Go to the line in the entries below that holds "# Getting Started Notes" and repeat exactly from there through the line that holds "This code is", inclusive.

*** Supplied material Section Begins ***

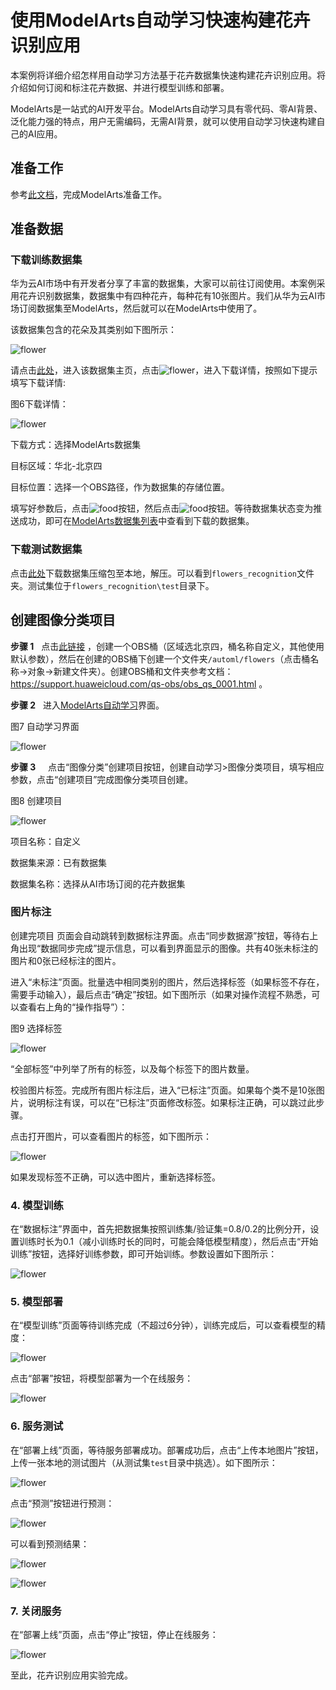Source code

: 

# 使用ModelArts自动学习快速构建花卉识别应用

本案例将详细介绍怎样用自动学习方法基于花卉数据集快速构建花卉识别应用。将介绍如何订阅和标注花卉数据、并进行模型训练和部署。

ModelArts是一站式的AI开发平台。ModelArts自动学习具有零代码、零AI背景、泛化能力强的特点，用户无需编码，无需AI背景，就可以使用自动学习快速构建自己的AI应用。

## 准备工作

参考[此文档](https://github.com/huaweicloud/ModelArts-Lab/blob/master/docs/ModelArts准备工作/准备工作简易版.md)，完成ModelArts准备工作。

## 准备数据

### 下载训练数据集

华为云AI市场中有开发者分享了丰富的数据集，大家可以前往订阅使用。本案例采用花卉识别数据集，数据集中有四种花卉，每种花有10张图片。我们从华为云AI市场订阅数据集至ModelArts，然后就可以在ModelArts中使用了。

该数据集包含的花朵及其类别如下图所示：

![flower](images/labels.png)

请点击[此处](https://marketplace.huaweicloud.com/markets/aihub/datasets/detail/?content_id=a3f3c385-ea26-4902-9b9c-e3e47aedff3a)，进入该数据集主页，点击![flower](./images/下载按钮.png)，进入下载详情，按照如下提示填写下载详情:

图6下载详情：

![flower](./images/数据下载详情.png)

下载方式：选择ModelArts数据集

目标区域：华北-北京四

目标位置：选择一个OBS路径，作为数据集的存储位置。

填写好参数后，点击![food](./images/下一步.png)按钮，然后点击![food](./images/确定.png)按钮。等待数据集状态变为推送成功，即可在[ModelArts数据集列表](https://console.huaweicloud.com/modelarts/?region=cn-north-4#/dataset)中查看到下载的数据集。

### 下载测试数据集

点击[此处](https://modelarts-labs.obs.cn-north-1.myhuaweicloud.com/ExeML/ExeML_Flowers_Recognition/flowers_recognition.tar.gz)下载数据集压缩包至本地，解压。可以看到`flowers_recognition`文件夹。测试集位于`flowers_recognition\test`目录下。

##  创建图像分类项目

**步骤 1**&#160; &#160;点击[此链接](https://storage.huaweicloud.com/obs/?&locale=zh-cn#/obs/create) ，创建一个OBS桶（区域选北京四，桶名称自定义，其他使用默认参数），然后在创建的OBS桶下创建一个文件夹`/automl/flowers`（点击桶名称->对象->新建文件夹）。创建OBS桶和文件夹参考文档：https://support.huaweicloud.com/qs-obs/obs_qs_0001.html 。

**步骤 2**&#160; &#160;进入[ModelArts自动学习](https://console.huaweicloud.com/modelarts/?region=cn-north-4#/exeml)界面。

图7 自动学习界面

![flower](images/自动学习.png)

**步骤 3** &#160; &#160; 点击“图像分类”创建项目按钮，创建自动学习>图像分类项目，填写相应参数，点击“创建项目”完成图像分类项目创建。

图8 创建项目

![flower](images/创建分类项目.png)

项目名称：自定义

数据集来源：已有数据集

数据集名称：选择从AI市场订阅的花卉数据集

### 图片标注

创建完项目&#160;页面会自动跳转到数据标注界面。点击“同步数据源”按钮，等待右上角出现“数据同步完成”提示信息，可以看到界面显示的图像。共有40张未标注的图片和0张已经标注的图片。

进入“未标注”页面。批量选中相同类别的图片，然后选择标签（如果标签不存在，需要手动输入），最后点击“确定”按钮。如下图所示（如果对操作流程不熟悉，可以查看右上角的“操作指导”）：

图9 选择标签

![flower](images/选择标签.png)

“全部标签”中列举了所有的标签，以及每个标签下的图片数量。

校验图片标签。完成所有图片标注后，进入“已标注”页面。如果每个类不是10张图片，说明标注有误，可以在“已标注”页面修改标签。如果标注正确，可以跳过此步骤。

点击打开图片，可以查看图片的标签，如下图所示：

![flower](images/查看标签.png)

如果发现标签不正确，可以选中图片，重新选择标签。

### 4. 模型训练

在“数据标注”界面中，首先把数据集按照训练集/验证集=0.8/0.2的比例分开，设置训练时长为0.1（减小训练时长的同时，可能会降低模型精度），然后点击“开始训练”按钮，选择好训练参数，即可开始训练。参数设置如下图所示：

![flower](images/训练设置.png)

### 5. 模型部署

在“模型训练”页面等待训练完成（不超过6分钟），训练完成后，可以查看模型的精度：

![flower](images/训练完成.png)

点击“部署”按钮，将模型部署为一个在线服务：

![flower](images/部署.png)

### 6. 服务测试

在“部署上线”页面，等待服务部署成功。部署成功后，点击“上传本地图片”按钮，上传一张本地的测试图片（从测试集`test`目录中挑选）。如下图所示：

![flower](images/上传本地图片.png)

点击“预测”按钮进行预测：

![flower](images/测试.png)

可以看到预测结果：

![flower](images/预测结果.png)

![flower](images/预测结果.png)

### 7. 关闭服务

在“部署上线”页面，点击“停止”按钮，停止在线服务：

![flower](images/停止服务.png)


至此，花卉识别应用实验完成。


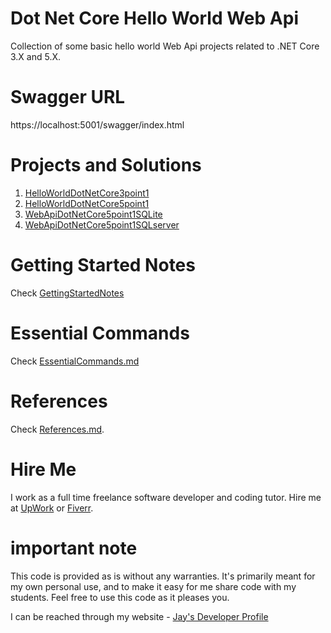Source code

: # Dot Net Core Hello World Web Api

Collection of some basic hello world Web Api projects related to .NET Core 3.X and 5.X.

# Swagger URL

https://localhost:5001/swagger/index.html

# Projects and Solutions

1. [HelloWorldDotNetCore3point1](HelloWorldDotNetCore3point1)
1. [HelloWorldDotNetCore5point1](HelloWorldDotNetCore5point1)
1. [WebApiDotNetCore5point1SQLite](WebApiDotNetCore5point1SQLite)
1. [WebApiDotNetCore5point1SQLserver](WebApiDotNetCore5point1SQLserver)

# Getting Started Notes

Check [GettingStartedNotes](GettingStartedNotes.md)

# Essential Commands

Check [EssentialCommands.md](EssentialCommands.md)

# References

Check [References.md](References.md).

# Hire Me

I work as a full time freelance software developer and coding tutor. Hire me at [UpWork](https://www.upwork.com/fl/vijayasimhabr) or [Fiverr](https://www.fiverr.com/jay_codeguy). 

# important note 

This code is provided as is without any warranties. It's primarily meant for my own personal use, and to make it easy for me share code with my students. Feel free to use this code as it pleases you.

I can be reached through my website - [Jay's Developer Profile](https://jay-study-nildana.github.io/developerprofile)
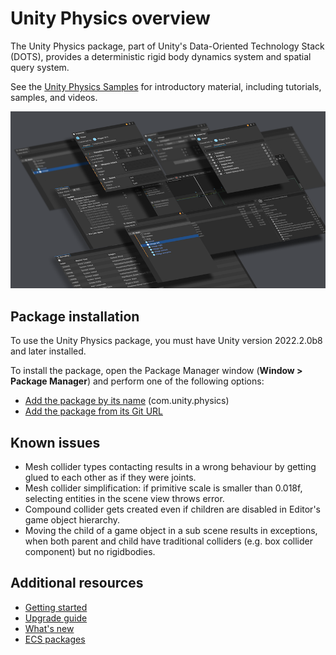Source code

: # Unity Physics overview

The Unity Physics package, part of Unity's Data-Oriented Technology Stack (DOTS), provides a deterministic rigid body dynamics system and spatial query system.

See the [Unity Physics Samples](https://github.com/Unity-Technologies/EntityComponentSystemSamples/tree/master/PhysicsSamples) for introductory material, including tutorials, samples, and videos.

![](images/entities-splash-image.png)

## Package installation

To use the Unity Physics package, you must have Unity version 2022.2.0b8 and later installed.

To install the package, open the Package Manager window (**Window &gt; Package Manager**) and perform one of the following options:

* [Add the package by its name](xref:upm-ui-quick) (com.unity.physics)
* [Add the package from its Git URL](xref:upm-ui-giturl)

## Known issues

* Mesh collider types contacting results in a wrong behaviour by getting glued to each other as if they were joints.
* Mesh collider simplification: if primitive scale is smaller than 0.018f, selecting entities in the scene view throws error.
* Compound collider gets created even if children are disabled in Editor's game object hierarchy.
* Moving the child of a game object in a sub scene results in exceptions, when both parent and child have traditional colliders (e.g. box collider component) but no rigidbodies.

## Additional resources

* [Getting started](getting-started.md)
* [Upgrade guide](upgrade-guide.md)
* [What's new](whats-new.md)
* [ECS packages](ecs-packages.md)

*** Supplied material Section Ends ***
*** Supplied material Section Begins ***

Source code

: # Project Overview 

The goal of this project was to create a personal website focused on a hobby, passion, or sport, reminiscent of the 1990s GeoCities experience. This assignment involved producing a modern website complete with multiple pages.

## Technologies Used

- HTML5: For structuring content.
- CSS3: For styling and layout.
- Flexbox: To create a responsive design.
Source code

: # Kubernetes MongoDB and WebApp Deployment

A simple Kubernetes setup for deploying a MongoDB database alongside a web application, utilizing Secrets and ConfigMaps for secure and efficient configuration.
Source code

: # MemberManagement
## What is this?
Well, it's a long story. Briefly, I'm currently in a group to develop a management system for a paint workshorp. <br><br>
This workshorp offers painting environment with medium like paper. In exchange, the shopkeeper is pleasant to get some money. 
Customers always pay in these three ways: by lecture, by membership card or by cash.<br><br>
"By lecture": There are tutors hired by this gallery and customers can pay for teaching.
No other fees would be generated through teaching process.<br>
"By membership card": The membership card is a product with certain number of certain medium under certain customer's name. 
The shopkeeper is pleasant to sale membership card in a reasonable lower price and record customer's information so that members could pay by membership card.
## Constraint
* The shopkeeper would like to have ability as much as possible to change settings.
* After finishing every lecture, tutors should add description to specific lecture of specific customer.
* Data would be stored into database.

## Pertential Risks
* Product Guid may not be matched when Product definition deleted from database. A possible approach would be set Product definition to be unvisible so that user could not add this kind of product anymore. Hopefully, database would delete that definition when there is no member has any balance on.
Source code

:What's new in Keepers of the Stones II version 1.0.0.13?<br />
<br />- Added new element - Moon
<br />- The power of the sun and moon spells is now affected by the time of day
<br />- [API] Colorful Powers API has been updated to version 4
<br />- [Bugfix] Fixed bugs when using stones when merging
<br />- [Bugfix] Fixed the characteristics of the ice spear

*** Supplied material Section Ends ***

### Output of the task
# Getting Started Notes

Check [GettingStartedNotes](GettingStartedNotes.md)

# Essential Commands

Check [EssentialCommands.md](EssentialCommands.md)

# References

Check [References.md](References.md).

# Hire Me

I work as a full time freelance software developer and coding tutor. Hire me at [UpWork](https://www.upwork.com/fl/vijayasimhabr) or [Fiverr](https://www.fiverr.com/jay_codeguy). 

# important note 

This code is provided as is without any warranties. It's primarily meant for my own personal use, and to make it easy for me share code with my students. Feel free to use this code as it pleases you.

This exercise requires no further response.